Hopefully everyone reading this realizes that servers don't actually have oil, but I've found it to be a useful analogy over the years when explaining the need to apply patches and rebuild indexes and other tasks that often seem to add no immediate value. Of course you know the value, but back in the beginning of your career was it obvious that it needed to be done and what needed to be done? Probably not, or at least not clearly, and that's a good way to understand why end users can seem puzzled at the need for maintenance and maintenance windows.

For end users, who know as much about index fragmentation as they do internal combustion engines, they just don't always understand the value of doing preventative maintenance. Rebuild an index? What's wrong with it? Why didn't you do it right the first time? Perfectly valid questions given the lack of knowledge.
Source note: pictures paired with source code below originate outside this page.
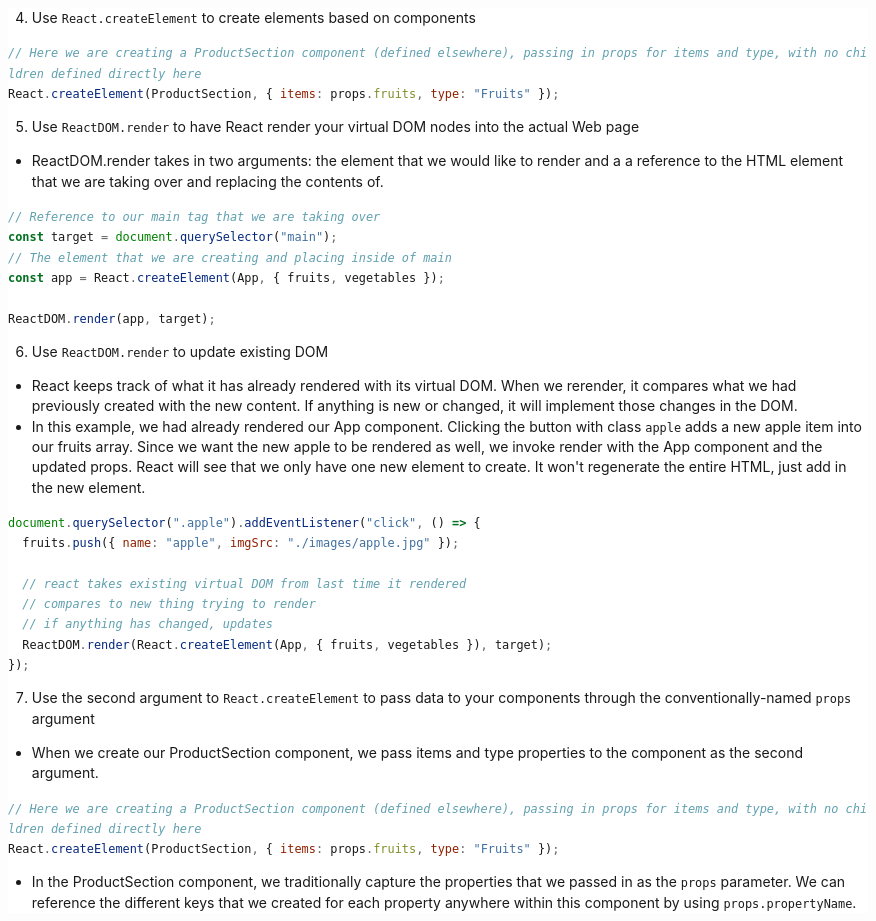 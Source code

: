 4. Use `React.createElement` to create elements based on components

```js
// Here we are creating a ProductSection component (defined elsewhere), passing in props for items and type, with no children defined directly here
React.createElement(ProductSection, { items: props.fruits, type: "Fruits" });
```

5. Use `ReactDOM.render` to have React render your virtual DOM nodes into the actual Web page

- ReactDOM.render takes in two arguments: the element that we would like to render and a a reference to the HTML element that we are taking over and replacing the contents of.

```js
// Reference to our main tag that we are taking over
const target = document.querySelector("main");
// The element that we are creating and placing inside of main
const app = React.createElement(App, { fruits, vegetables });

ReactDOM.render(app, target);
```

6. Use `ReactDOM.render` to update existing DOM

- React keeps track of what it has already rendered with its virtual DOM. When we rerender, it compares what we had previously created with the new content. If anything is new or changed, it will implement those changes in the DOM.
- In this example, we had already rendered our App component. Clicking the button with class `apple` adds a new apple item into our fruits array. Since we want the new apple to be rendered as well, we invoke render with the App component and the updated props. React will see that we only have one new element to create. It won't regenerate the entire HTML, just add in the new element.

```js
document.querySelector(".apple").addEventListener("click", () => {
  fruits.push({ name: "apple", imgSrc: "./images/apple.jpg" });

  // react takes existing virtual DOM from last time it rendered
  // compares to new thing trying to render
  // if anything has changed, updates
  ReactDOM.render(React.createElement(App, { fruits, vegetables }), target);
});
```

7. Use the second argument to `React.createElement` to pass data to your components through the conventionally-named `props` argument

- When we create our ProductSection component, we pass items and type properties to the component as the second argument.

```js
// Here we are creating a ProductSection component (defined elsewhere), passing in props for items and type, with no children defined directly here
React.createElement(ProductSection, { items: props.fruits, type: "Fruits" });
```

- In the ProductSection component, we traditionally capture the properties that we passed in as the `props` parameter. We can reference the different keys that we created for each property anywhere within this component by using `props.propertyName`.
Think about it, when your mechanic says it's time to change the timing belt, aren't you prone to asking some questions? Are they good ones? Do they diminish when the mechanic points to the book that says "change timing belt at 60,000 miles"?

In the lesson is that if we don't do maintenance we can wind up with a server that doesn't function well, or at all, or becomes a security risk. It's not all that exciting (to us or the end users), but changing the oil makes sure that we keep things going.

Does your organization give you the time and tools to keep your systems operating? Or at you still trying to sell them on the value of changing the oil?